# Find Split Ole Weyored

The objective of this notebook is to find the ole weyored accent -- a composite accent which only occurs in the poetic accentuation system. Often it occurs on single words but, because it is a composite accent, sometimes it occurs split over two words.

We begin by importint the necessary text-fabric data

In [1]:
from tf.fabric import Fabric

TF = Fabric(locations='../text-fabric-data', modules='hebrew/etcbc4c')
api = TF.load('trailer_utf8 g_word_utf8')

api.makeAvailableIn(globals())

This is Text-Fabric 2.3.2
Api reference : https://github.com/ETCBC/text-fabric/wiki/Api
Tutorial      : https://github.com/ETCBC/text-fabric/blob/master/docs/tutorial.ipynb
Data sources  : https://github.com/ETCBC/text-fabric-data
Data docs     : https://etcbc.github.io/text-fabric-data
Shebanq docs  : https://shebanq.ancient-data.org/text
Slack team    : https://shebanq.slack.com/signup
Questions?
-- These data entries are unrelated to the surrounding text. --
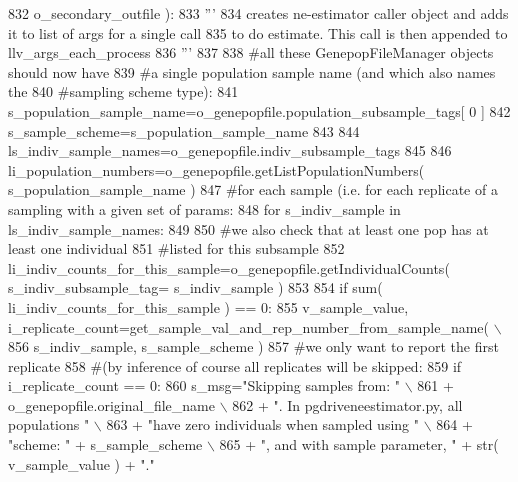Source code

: \begin{DoxyCode}
832                         o\_secondary\_outfile ):
833     \textcolor{stringliteral}{'''     }
834 \textcolor{stringliteral}{    creates ne-estimator caller object and adds it to list of args for a single call}
835 \textcolor{stringliteral}{    to do estimate.  This call is then appended to llv\_args\_each\_process}
836 \textcolor{stringliteral}{    '''}
837 
838     \textcolor{comment}{#all these GenepopFileManager objects should now have}
839     \textcolor{comment}{#a single population sample name (and which also names the }
840     \textcolor{comment}{#sampling scheme type):}
841     s\_population\_sample\_name=o\_genepopfile.population\_subsample\_tags[ 0 ]
842     s\_sample\_scheme=s\_population\_sample\_name
843 
844     ls\_indiv\_sample\_names=o\_genepopfile.indiv\_subsample\_tags
845 
846     li\_population\_numbers=o\_genepopfile.getListPopulationNumbers( s\_population\_sample\_name )
847     \textcolor{comment}{#for each sample (i.e. for each replicate of a sampling with a given set of params:}
848     \textcolor{keywordflow}{for} s\_indiv\_sample \textcolor{keywordflow}{in} ls\_indiv\_sample\_names:
849 
850         \textcolor{comment}{#we also check that at least one pop has at least one individual}
851         \textcolor{comment}{#listed for this subsample}
852         li\_indiv\_counts\_for\_this\_sample=o\_genepopfile.getIndividualCounts( s\_indiv\_subsample\_tag=
      s\_indiv\_sample )
853     
854         \textcolor{keywordflow}{if} sum( li\_indiv\_counts\_for\_this\_sample ) == 0:
855             v\_sample\_value, i\_replicate\_count=get\_sample\_val\_and\_rep\_number\_from\_sample\_name( \(\backslash\)
856                                             s\_indiv\_sample, s\_sample\_scheme )
857             \textcolor{comment}{#we only want to report the first replicate}
858             \textcolor{comment}{#(by inference of course all replicates will be skipped:}
859             \textcolor{keywordflow}{if} i\_replicate\_count == 0:
860                 s\_msg=\textcolor{stringliteral}{"Skipping samples from: "} \(\backslash\)
861                         + o\_genepopfile.original\_file\_name \(\backslash\)
862                         + \textcolor{stringliteral}{".  In pgdriveneestimator.py, all populations "} \(\backslash\)
863                         + \textcolor{stringliteral}{"have zero individuals when sampled using "} \(\backslash\)
864                         + \textcolor{stringliteral}{"scheme: "} + s\_sample\_scheme \(\backslash\)
865                         + \textcolor{stringliteral}{", and with sample parameter, "} + str( v\_sample\_value ) + \textcolor{stringliteral}{"."}

\end{DoxyCode}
Ask shebanq@ancient-data.org for an invite to Slack
114 features found and 0 ignored
  0.00s loading features ...
   |     0.18s B g_word_utf8          from /home/jcuenod/Programming/text-fabric-data/hebrew/etcbc4c
   |     0.07s B trailer_utf8         from /home/jcuenod/Programming/text-fabric-data/hebrew/etcbc4c
   |     0.00s Feature overview: 108 nodes; 5 edges; 1 configs; 7 computeds
  4.01s All features loaded/computed - for details use loadLog()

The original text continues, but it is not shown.